No mesmo sentido é o venerando acórdão do e. STJ, em Recurso em Manado de Segurança nº 13.858/MG, rel. Ministro Hamilton Carvalhido, da 6ª Turma, julgado em 21/08/2003, com a seguinte ementa:

“RECURSO ORDINÁRIO EM MANDADO DE SEGURANÇA. CONSTITUCIONAL. ADMINISTRATIVO. CONCURSO PÚBLICO.  SERVIÇOS NOTARIAIS DE REGISTRO PÚBLICO. NULIDADES. INEXISTÊNCIA. EXCLUSÃO DE SERVENTIAS. VEDAÇÃO À ACUMULAÇÃO.

1. Dispensável a citação de concursandos como litisconsortes necessários, eis que os candidatos, mesmo aprovados, não titularizam direito líquido e certo à nomeação.

2. A participação da Ordem dos Advogados do Brasil, do Ministério Público, denotário e registrador indicado pela ANOREG não inclui a fase de elaboração do edital do concurso para ingresso na atividade notarial e de registro, porque constitui ato preparatório (artigo 15 da Lei 8.935/94).

3. Cobrança de taxa de inscrição não caracteriza exação ilegal, uma vez que os concursados não são contribuintes nem a taxa de inscrição confunde-se com tributo, destinando-se esta apenas a custear os dispêndios da entidade responsável pela organização do concurso. (....)

11. Recurso parcialmente provido. (Grifamos)

 

XII - Cite-se ainda no mesmo sentido o r. acórdão do e.
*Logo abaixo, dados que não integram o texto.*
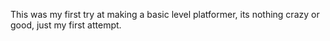 This was my first try at making a basic level platformer, its nothing crazy or good, just my first attempt.
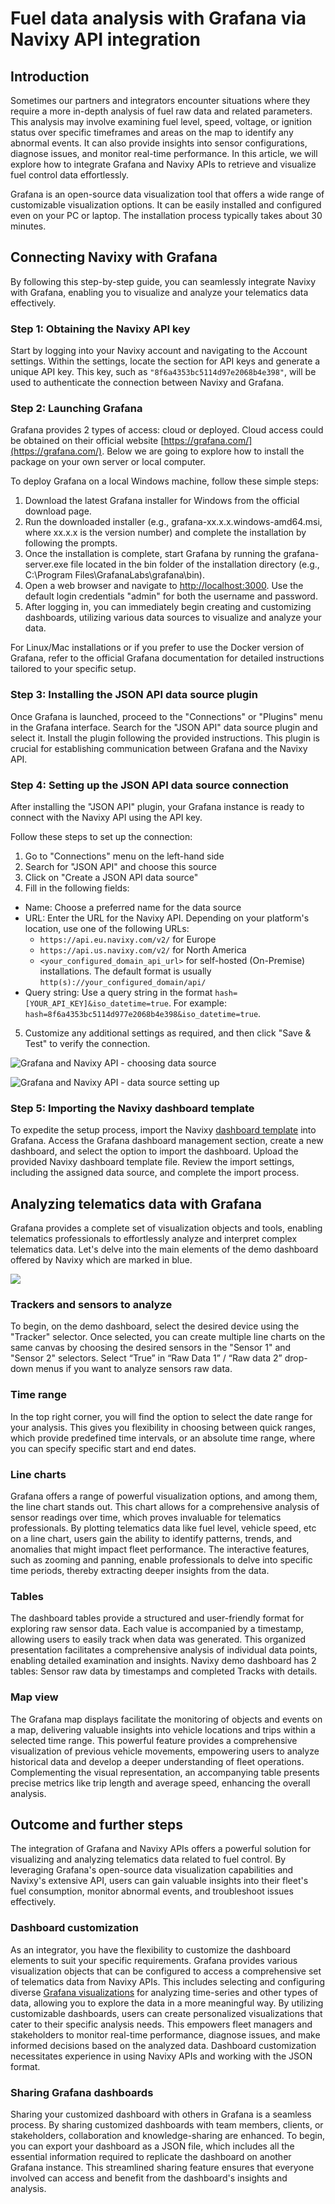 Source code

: # Fuel data analysis with Grafana via Navixy API integration

## Introduction

Sometimes our partners and integrators encounter situations where they require a more in-depth analysis of fuel raw data and related parameters. This analysis may involve examining fuel level, speed, voltage, or ignition status over specific timeframes and areas on the map to identify any abnormal events. It can also provide insights into sensor configurations, diagnose issues, and monitor real-time performance. In this article, we will explore how to integrate Grafana and Navixy APIs to retrieve and visualize fuel control data effortlessly.

Grafana is an open-source data visualization tool that offers a wide range of customizable visualization options. It can be easily installed and configured even on your PC or laptop. The installation process typically takes about 30 minutes.

## Connecting Navixy with Grafana

By following this step-by-step guide, you can seamlessly integrate Navixy with Grafana, enabling you to visualize and analyze your telematics data effectively.

### Step 1: Obtaining the Navixy API key

Start by logging into your Navixy account and navigating to the Account settings. Within the settings, locate the section for API keys and generate a unique API key. This key, such as `"8f6a4353bc5114d97e2068b4e398"`, will be used to authenticate the connection between Navixy and Grafana.

### Step 2: Launching Grafana

Grafana provides 2 types of access: cloud or deployed. Cloud access could be obtained on their official website [https://grafana.com/](https://grafana.com/). Below we are going to explore how to install the package on your own server or local computer.&#x20;

To deploy Grafana on a local Windows machine, follow these simple steps:

1. Download the latest Grafana installer for Windows from the official download page.
2. Run the downloaded installer (e.g., grafana-xx.x.x.windows-amd64.msi, where xx.x.x is the version number) and complete the installation by following the prompts.
3. Once the installation is complete, start Grafana by running the grafana-server.exe file located in the bin folder of the installation directory (e.g., C:\Program Files\GrafanaLabs\grafana\bin).
4. Open a web browser and navigate to [http://localhost:3000](http://localhost:3000/). Use the default login credentials "admin" for both the username and password.
5. After logging in, you can immediately begin creating and customizing dashboards, utilizing various data sources to visualize and analyze your data.

For Linux/Mac installations or if you prefer to use the Docker version of Grafana, refer to the official Grafana documentation for detailed instructions tailored to your specific setup.

### Step 3: Installing the JSON API data source plugin

Once Grafana is launched, proceed to the "Connections" or "Plugins" menu in the Grafana interface. Search for the "JSON API" data source plugin and select it. Install the plugin following the provided instructions. This plugin is crucial for establishing communication between Grafana and the Navixy API.

### Step 4: Setting up the JSON API data source connection

After installing the "JSON API" plugin, your Grafana instance is ready to connect with the Navixy API using the API key.&#x20;

Follow these steps to set up the connection:

1. Go to "Connections" menu on the left-hand side
2. Search for "JSON API" and choose this source
3. Click on "Create a JSON API data source"
4. Fill in the following fields:

* Name: Choose a preferred name for the data source
* URL: Enter the URL for the Navixy API. Depending on your platform's location, use one of the following URLs:
  * `https://api.eu.navixy.com/v2/` for Europe
  * `https://api.us.navixy.com/v2/` for North America
  * `<your_configured_domain_api_url>` for self-hosted (On-Premise) installations. The default format is usually `http(s)://your_configured_domain/api/`
* Query string: Use a query string in the format `hash=[YOUR_API_KEY]&iso_datetime=true`. For example: `hash=8f6a4353bc5114d977e2068b4e398&iso_datetime=true`.

5. Customize any additional settings as required, and then click "Save & Test" to verify the connection.

![Grafana and Navixy API - choosing data source](attachments/image-20231017-075916.png)

![Grafana and Navixy API - data source setting up](attachments/image-20231017-080330.png)

### Step 5: Importing the Navixy dashboard template

To expedite the setup process, import the Navixy [dashboard template](https://github.com/SquareGPS/bi-intergrations/blob/main/grafana/navixy_fuel_dashboard_demo.json) into Grafana. Access the Grafana dashboard management section, create a new dashboard, and select the option to import the dashboard. Upload the provided Navixy dashboard template file. Review the import settings, including the assigned data source, and complete the import process.

## Analyzing telematics data with Grafana

Grafana provides a complete set of visualization objects and tools, enabling telematics professionals to effortlessly analyze and interpret complex telematics data. Let's delve into the main elements of the demo dashboard offered by Navixy which are marked in blue.

![](attachments/image-20231017-083157.png)

### Trackers and sensors to analyze

To begin, on the demo dashboard, select the desired device using the "Tracker" selector. Once selected, you can create multiple line charts on the same canvas by choosing the desired sensors in the "Sensor 1" and "Sensor 2" selectors. Select “True” in “Raw Data 1” / “Raw data 2” drop-down menus if you want to analyze sensors raw data.

### Time range

In the top right corner, you will find the option to select the date range for your analysis. This gives you flexibility in choosing between quick ranges, which provide predefined time intervals, or an absolute time range, where you can specify specific start and end dates.

### Line charts

Grafana offers a range of powerful visualization options, and among them, the line chart stands out. This chart allows for a comprehensive analysis of sensor readings over time, which proves invaluable for telematics professionals. By plotting telematics data like fuel level, vehicle speed, etc on a line chart, users gain the ability to identify patterns, trends, and anomalies that might impact fleet performance. The interactive features, such as zooming and panning, enable professionals to delve into specific time periods, thereby extracting deeper insights from the data.

### Tables

The dashboard tables provide a structured and user-friendly format for exploring raw sensor data. Each value is accompanied by a timestamp, allowing users to easily track when data was generated. This organized presentation facilitates a comprehensive analysis of individual data points, enabling detailed examination and insights. Navixy demo dashboard has 2 tables: Sensor raw data by timestamps and completed Tracks with details.

### Map view

The Grafana map displays facilitate the monitoring of objects and events on a map, delivering valuable insights into vehicle locations and trips within a selected time range. This powerful feature provides a comprehensive visualization of previous vehicle movements, empowering users to analyze historical data and develop a deeper understanding of fleet operations. Complementing the visual representation, an accompanying table presents precise metrics like trip length and average speed, enhancing the overall analysis.

## Outcome and further steps

The integration of Grafana and Navixy APIs offers a powerful solution for visualizing and analyzing telematics data related to fuel control. By leveraging Grafana's open-source data visualization capabilities and Navixy's extensive API, users can gain valuable insights into their fleet's fuel consumption, monitor abnormal events, and troubleshoot issues effectively.

### Dashboard customization

As an integrator, you have the flexibility to customize the dashboard elements to suit your specific requirements. Grafana provides various visualization objects that can be configured to access a comprehensive set of telematics data from Navixy APIs. This includes selecting and configuring diverse [Grafana visualizations](https://grafana.com/docs/grafana/latest/panels-visualizations/visualizations/) for analyzing time-series and other types of data, allowing you to explore the data in a more meaningful way. By utilizing customizable dashboards, users can create personalized visualizations that cater to their specific analysis needs. This empowers fleet managers and stakeholders to monitor real-time performance, diagnose issues, and make informed decisions based on the analyzed data. Dashboard customization necessitates experience in using Navixy APIs and working with the JSON format.

### Sharing Grafana dashboards

Sharing your customized dashboard with others in Grafana is a seamless process. By sharing customized dashboards with team members, clients, or stakeholders, collaboration and knowledge-sharing are enhanced. To begin, you can export your dashboard as a JSON file, which includes all the essential information required to replicate the dashboard on another Grafana instance. This streamlined sharing feature ensures that everyone involved can access and benefit from the dashboard's insights and analysis.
STJ, em Embargos de Declaração em Recurso em Mandado de Segurança nº 14.146/MG, relator Ministro Hamilton Carvalhido, 6ª Turma, julgado em 15/04/2003, com a seguinte ementa:

“EMBARGOS DE DECLARAÇÃO. RECURSO ORDINÁRIO EM MANDADO DE SEGURANÇA. OMISSÃO. INEXISTÊNCIA. PRETENSÃO DE REEXAME.

1. Os embargos de declaração são cabíveis quando "houver, na sentença ou no acórdão, obscuridade ou contradição;" ou "for omitido ponto sobre o qual devia pronunciar-se o juiz ou tribunal." (artigo 535 do Código de Processo Civil).
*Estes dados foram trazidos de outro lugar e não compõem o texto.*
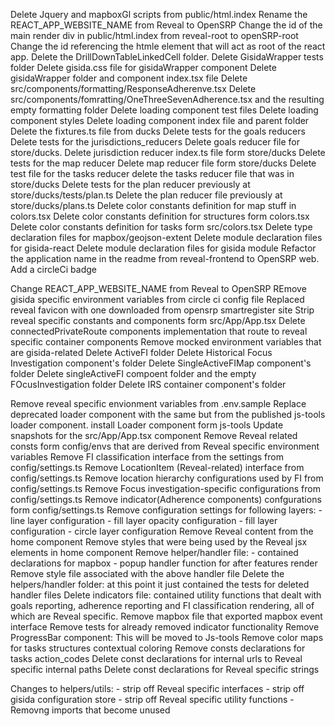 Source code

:Delete Jquery and mapboxGl scripts from public/html.index
Rename the REACT_APP_WEBSITE_NAME from Reveal to OpenSRP
Change the id of the main render div in public/html.index from reveal-root to openSRP-root
Change the id referencing the htmle element that will act as root of the react app.
Delete the DrillDownTableLinkedCell folder.
Delete GisidaWrapper tests folder
Delete gisida.css file for gisidaWrapper component
Delete gisidaWrapper folder and component index.tsx file
Delete src/components/formatting/ResponseAdherenve.tsx
Delete src/components/fomratting/OneThreeSevenAdherence.tsx and the resulting empty formatting folder
Delete loading component test files
Delete loading component styles
Delete loading component index file and parent folder
Delete the fixtures.ts file from ducks
Delete tests for the goals reducers
Delete tests for the jurisdictions_reducers
Delete goals reducer file for store/ducks.
Delete jurisdiction reducer index.ts file form store/ducks
Delete tests for the map reducer
Delete map reducer file form store/ducks
Delete test file for the tasks reducer
delete the tasks reducer file that was in store/ducks
Delete tests for the plan reducer previously at store/ducks/tests/plan.ts
Delete the plan reducer file previously at store/ducks/plans.ts
Delete color constants definition for map stuff in colors.tsx
Delete color constants definition for structures form colors.tsx
Delete color constants definition for tasks form src/colors.tsx
Delete type declaration files for mapbox/geojson-extent
Delete module declaration files for gisida-react
Delete module declaration files for gisida module
Refactor the application name in the readme from reveal-frontend to OpenSRP web.
Add a circleCi badge

Change REACT_APP_WEBSITE_NAME from Reveal to OpenSRP
REmove gisida specific environment variables from circle ci config file
Replaced reveal favicon with one downloaded from opensrp smartregister site
Strip reveal specific constants and components form src/App/App.tsx
Delete connectedPrivateRoute components implementation that route to reveal specific container components
Remove mocked environment variables that are gisida-related
Delete ActiveFI folder
Delete Historical Focus Investigation component's folder
Delete SingleActiveFIMap component's folder
Delete singleActiveFI compoent folder and the empty FOcusInvestigation folder
Delete IRS container component's folder

Remove reveal specific envionment variables from .env.sample
Replace deprecated loader component with the same but from the published js-tools loader component.
install Loader component form js-tools
Update snapshots for the src/App/App.tsx component
Remove Reveal related consts form config/envs that are derived from Reveal specific environment variables
Remove FI classification interface from the settings from config/settings.ts
Remove LocationItem (Reveal-related) interface from config/settings.ts
Remove location hierarchy configurations used by FI from config/settings.ts
Remove Focus investigation-specific configurations from config/settings.ts
Remove indicator(Adherence components) confgurations form config/settings.ts
Remove configuration settings for following layers: - line layer configuration - fill layer opacity configuration - fill layer configuration - circle layer configuration
Remove Reveal content from the home component
Remove styles that were being used by the Reveal jsx elements in home component
Remove helper/handler file: - contained declarations for mapbox - popup handler function for after features render
Remove style file associated with the above handler file
Delete the helpers/handler folder: at this point it just contained the tests for deleted handler files
Delete indicators file: contained utility functions that dealt with goals reporting, adherence reporting and FI classification rendering, all of which are Reveal specific.
Remove mapbox file that exported mapbox event interface
Remove tests for already removed indicator functionality
Remove ProgressBar component: This will be moved to Js-tools
Remove color maps for tasks structures contextual coloring
Remove consts declarations for tasks action_codes
Delete const declarations for internal urls to Reveal specific internal paths
Delete const declarations for Reveal specific strings

Changes to helpers/utils: - strip off Reveal specific interfaces - strip off gisida configuration store - strip off Reveal specific utility functions - Removng imports that become unused
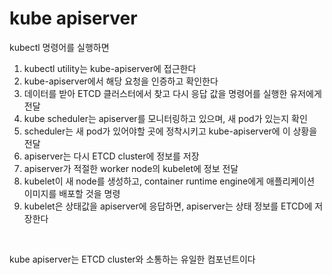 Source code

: # kube apiserver

kubectl 명령어를 실행하면
1. kubectl utility는 kube-apiserver에 접근한다
2. kube-apiserver에서 해당 요청을 인증하고 확인한다
3. 데이터를 받아 ETCD 클러스터에서 찾고 다시 응답 값을 명령어를 실행한 유저에게 전달
4. kube scheduler는 apiserver를 모니터링하고 있으며, 새 pod가 있는지 확인
5. scheduler는 새 pod가 있어야할 곳에 정착시키고 kube-apiserver에 이 상황을 전달
6. apiserver는 다시 ETCD cluster에 정보를 저장
7. apiserver가 적절한 worker node의 kubelet에 정보 전달
8. kubelet이 새 node를 생성하고, container runtime engine에게 애플리케이션 이미지를 배포할 것을 명령
9. kubelet은 상태값을 apiserver에 응답하면, apiserver는 상태 정보를 ETCD에 저장한다

<br>

kube apiserver는 ETCD cluster와 소통하는 유일한 컴포넌트이다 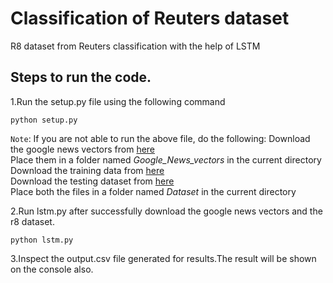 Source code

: # Classification of Reuters dataset

R8 dataset from Reuters classification with the help of LSTM

## Steps to run the code.

1.Run the setup.py file using the following command

`python setup.py`
  
`Note`: If you are not able to run the above file, do the following:
        Download the google news vectors from [here](https://drive.google.com/uc?id=0B7XkCwpI5KDYNlNUTTlSS21pQmM&export=download)<br>
        Place them in a folder named <em> Google_News_vectors </em> in the current directory<br>
        Download the training data from [here](https://www.cs.umb.edu/~smimarog/textmining/datasets/r8-train-stemmed.txt)<br>
        Download the testing dataset from [here](https://www.cs.umb.edu/~smimarog/textmining/datasets/r8-test-stemmed.txt)<br>
        Place both the files in a folder named <em> Dataset </em> in the current directory<br>

2.Run lstm.py after successfully download the google news vectors and the r8 dataset.

`python lstm.py`
  
3.Inspect the output.csv file generated for results.The result will be shown on the console also.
2. Não é omissa a decisão que está fundamentada no sentido de que a taxa de inscrição paga em favor da FUMARC destina-se tão-somente a custear os gastos da entidade, responsável pela organização do concurso público, não havendo, por isso, qualquer violação da cláusula 5.1.1 do edital nº 002 à Lei Federal nº 4.320/64.
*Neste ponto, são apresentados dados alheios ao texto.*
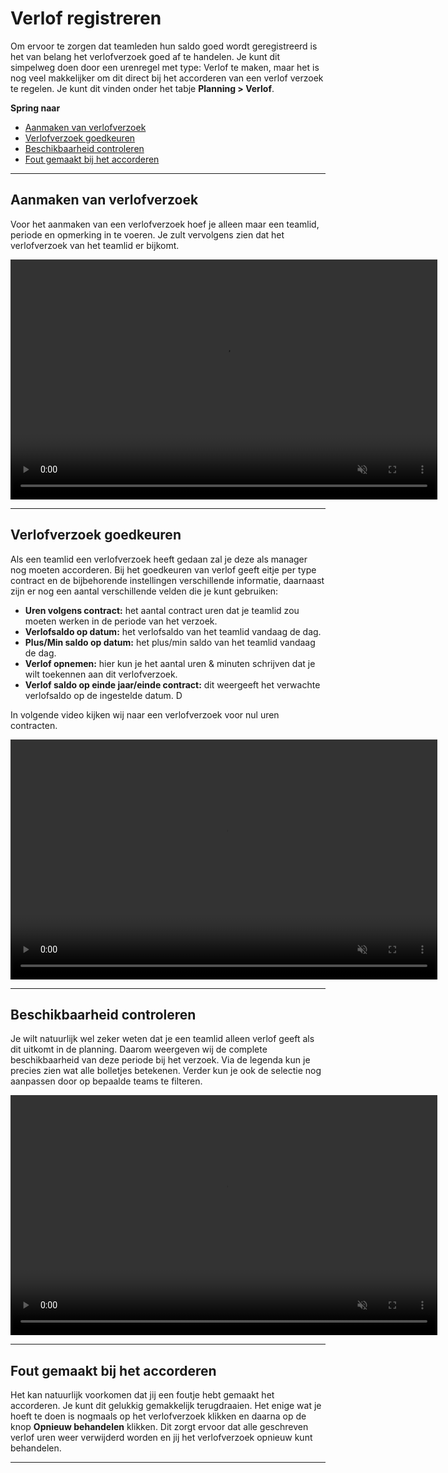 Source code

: # Verlof registreren
Om ervoor te zorgen dat teamleden hun saldo goed wordt geregistreerd is het van belang het verlofverzoek goed af te handelen. Je kunt dit simpelweg doen door een urenregel met type: Verlof te maken, maar het is nog veel makkelijker om dit direct bij het accorderen van een verlof verzoek te regelen. Je kunt dit vinden onder het tabje **Planning > Verlof**.

**Spring naar**
* [Aanmaken van verlofverzoek](/verlof?id=aanmaken-van-verlofverzoek)
* [Verlofverzoek goedkeuren](/verlof?id=verlofverzoek-goedkeuren)
* [Beschikbaarheid controleren](/verlof?id=beschikbaarheid-controleren)
* [Fout gemaakt bij het accorderen](/verlof?id=fout-gemaakt-bij-het-accorderen)

---

## Aanmaken van verlofverzoek

Voor het aanmaken van een verlofverzoek hoef je alleen maar een teamlid, periode en opmerking in te voeren. Je zult vervolgens zien dat het verlofverzoek van het teamlid er bijkomt.

<video controls
       muted 
       src="/assets/verlofVerzoekAanmaken.mov"
       width="683"
       height="384">
</video>

---

## Verlofverzoek goedkeuren
Als een teamlid een verlofverzoek heeft gedaan zal je deze als manager nog moeten accorderen. Bij het goedkeuren van verlof geeft eitje per type contract en de bijbehorende instellingen verschillende informatie, daarnaast zijn er nog een aantal verschillende velden die je kunt gebruiken:

* **Uren volgens contract:** het aantal contract uren dat je teamlid zou moeten werken in de periode van het verzoek.
* **Verlofsaldo op datum:** het verlofsaldo van het teamlid vandaag de dag. 
* **Plus/Min saldo op datum:** het plus/min saldo van het teamlid vandaag de dag.
* **Verlof opnemen:** hier kun je het aantal uren & minuten schrijven dat je wilt toekennen aan dit verlofverzoek. 
* **Verlof saldo op einde jaar/einde contract:** dit weergeeft het verwachte verlofsaldo op de ingestelde datum. D


In volgende video kijken wij naar een verlofverzoek voor nul uren contracten.

<video controls
       muted 
       src="/assets/nulUrenGoedkeuren.mov"
       width="683"
       height="384">
</video>


---

## Beschikbaarheid controleren
Je wilt natuurlijk wel zeker weten dat je een teamlid alleen verlof geeft als dit uitkomt in de planning. Daarom weergeven wij de complete beschikbaarheid van deze periode bij het verzoek. Via de legenda kun je precies zien wat alle bolletjes betekenen. Verder kun je ook de selectie nog aanpassen door op bepaalde teams te filteren. 

<video controls
       muted 
       src="/assets/legendaVerlof.mov"
       width="683"
       height="384">
</video>

---


## Fout gemaakt bij het accorderen
Het kan natuurlijk voorkomen dat jij een foutje hebt gemaakt het accorderen. Je kunt dit gelukkig gemakkelijk terugdraaien. Het enige wat je hoeft te doen is nogmaals op het verlofverzoek klikken en daarna op de knop **Opnieuw behandelen** klikken. Dit zorgt ervoor dat alle geschreven verlof uren weer verwijderd worden en jij het verlofverzoek opnieuw kunt behandelen.

---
3. Os embargos de declaração não se prestam ao reexame de matéria já decidida, sendo certo que a pretensão de ver a rediscussão do tema à luz dos argumentos reinvocados, alegadamente relevantes para a solução da quaestio juris, na busca de decisão que lhe seja favorável, apresenta-se manifestamente incabível em sede de embargos declaratórios, cujos limites encontram-se previstos no artigo 535 do Código de Processo Civil.

4. Embargos rejeitados.”

XIII - E ainda no mesmo exato sentido decidiu o e. STJ, em Inquérito nº 152/DF, relator Ministro Garcia Vieira, em sessão da Corte Especial, realizada em 28/09/1995, com a seguinte ementa:

PROCESSUAL PENAL - CRIME PREVISTO NO ARTIGO 89 DA LEI N. 8.666/93 – EXECUÇÃO DE CONCURSOS PÚBLICOS – TAXA DE INSCRIÇÃO – RECURSOS PÚBLICOS -  LICITAÇÃO. O FATO NARRADO NA DENÚNCIA NÃO CONSTITUI O CRIME PREVISTO NO ARTIGO 89 DA LEI N. 8.666/93. NENHUM DINHEIRO PÚBLICO ESTEVE EM JOGO, PORTANTO, DISPENSADA A LICITAÇÃO, CONFORME ARTIGO 24, INCISO II, C/C O ARTIGO 23, INCISO II, ALINEA "A" DA LEI N.8.666/93. ACUSAÇÃO IMPROCEDENTE.”

E consta, ainda, do v. voto condutor:

“Como se vê, a contratada, como pagamento pelos seus serviços, recebeu, diretamente dos candidatos ao concurso, as taxas de inscrição. Não houve nenhum gasto dos recursos públicos.”

Em tal r. acórdão o egrégio STJ ainda decidiu ser absolutamente possível a contratação direta, por dispensa de licitação, de entidade particular para a realização de concurso público.

Vejamos:

“(...) deve ela ser dispensada no caso vertente, onde a empresa contratada recebeu, por seus serviços, apenas a importância correspondente às taxas de inscrição e diretamente dos próprios candidatos aos certames. É a contratada uma empresa altamente especializada em realização de concursos públicos, já realizou vários em quase todo o Brasil”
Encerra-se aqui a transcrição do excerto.